I would like to know how $\binom {n}2 = \dfrac{n^2}{2}$ works out while I'm reading a proof on this page.
I have tried several ways, but I couldn't. i.e.
we knew that combinatorics formula that says, $\binom {n}2 = \dfrac{n!}{2! (n - 2)!} = ?$ the problem is that I don't how to get off from the binomial coefficient.
I went to Stirling's formula which says approximately, $n! \sim \sqrt{2 \pi n}{(\dfrac{n}{e})}^n = {(2\pi n)}^\dfrac{1}{2}{(\dfrac{n}{e})}^n$ since $n^n > e^n$, therefore $\dfrac{n^n}{e^n}$ goes bigger as n approaches to infinity. I don't know also how to simplify this into more small parts ..

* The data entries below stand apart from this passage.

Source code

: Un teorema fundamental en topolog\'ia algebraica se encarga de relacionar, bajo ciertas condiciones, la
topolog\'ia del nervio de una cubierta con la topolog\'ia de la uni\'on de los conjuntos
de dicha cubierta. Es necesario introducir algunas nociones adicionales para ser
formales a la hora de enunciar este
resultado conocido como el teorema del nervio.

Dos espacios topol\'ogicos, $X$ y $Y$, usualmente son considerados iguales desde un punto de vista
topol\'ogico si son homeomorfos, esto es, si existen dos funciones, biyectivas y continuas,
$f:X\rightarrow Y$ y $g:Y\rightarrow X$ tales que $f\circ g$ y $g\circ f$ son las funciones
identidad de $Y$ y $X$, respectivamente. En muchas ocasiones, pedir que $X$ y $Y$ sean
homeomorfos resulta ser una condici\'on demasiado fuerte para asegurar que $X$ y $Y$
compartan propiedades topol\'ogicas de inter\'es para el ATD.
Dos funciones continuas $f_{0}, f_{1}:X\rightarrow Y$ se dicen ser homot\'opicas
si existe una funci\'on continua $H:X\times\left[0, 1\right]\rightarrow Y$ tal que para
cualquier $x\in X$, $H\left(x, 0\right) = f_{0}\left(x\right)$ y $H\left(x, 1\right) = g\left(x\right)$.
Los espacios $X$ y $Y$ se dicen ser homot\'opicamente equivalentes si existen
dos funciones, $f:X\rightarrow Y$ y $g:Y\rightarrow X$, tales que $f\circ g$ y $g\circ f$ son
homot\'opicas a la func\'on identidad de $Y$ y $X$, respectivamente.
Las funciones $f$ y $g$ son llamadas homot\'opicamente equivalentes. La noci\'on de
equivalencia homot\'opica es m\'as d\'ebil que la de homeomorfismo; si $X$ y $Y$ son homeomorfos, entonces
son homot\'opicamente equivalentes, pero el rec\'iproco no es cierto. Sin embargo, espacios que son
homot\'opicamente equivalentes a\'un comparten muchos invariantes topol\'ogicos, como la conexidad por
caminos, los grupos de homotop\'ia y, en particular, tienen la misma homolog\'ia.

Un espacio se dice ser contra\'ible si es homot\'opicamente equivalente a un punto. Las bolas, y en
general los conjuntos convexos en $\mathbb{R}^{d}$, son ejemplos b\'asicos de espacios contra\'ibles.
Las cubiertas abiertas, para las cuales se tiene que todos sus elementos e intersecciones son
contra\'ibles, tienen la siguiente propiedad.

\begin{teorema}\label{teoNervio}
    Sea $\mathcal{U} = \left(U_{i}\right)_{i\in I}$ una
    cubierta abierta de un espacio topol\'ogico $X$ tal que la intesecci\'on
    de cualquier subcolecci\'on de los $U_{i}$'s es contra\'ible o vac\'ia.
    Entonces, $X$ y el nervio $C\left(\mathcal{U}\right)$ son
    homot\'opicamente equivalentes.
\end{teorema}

Rosen in his book "Discrete Mathematics and Its Applications" [Rosen07, P.151] says that "factorial function grows extremely rapidly as n grows"; So, I try to connivance myself from this page that $\binom {n}2 = \dfrac{n^2}{2}$ but I couldn't get it. Also, I know why this is true since the factorial function grows very quickly as n grows, so it is obviously not polynomial, instead it is exponential algorithm as it seems. So, why the lower bound is $O(n^2)$ "polynomial" and not "exponential"?
Thank you.
They are not equal; ${n \choose 2} = \frac{n(n-1)}{2}$. But the difference between them is $n/2$, which is small enough that it can be rolled into the correction term in your link.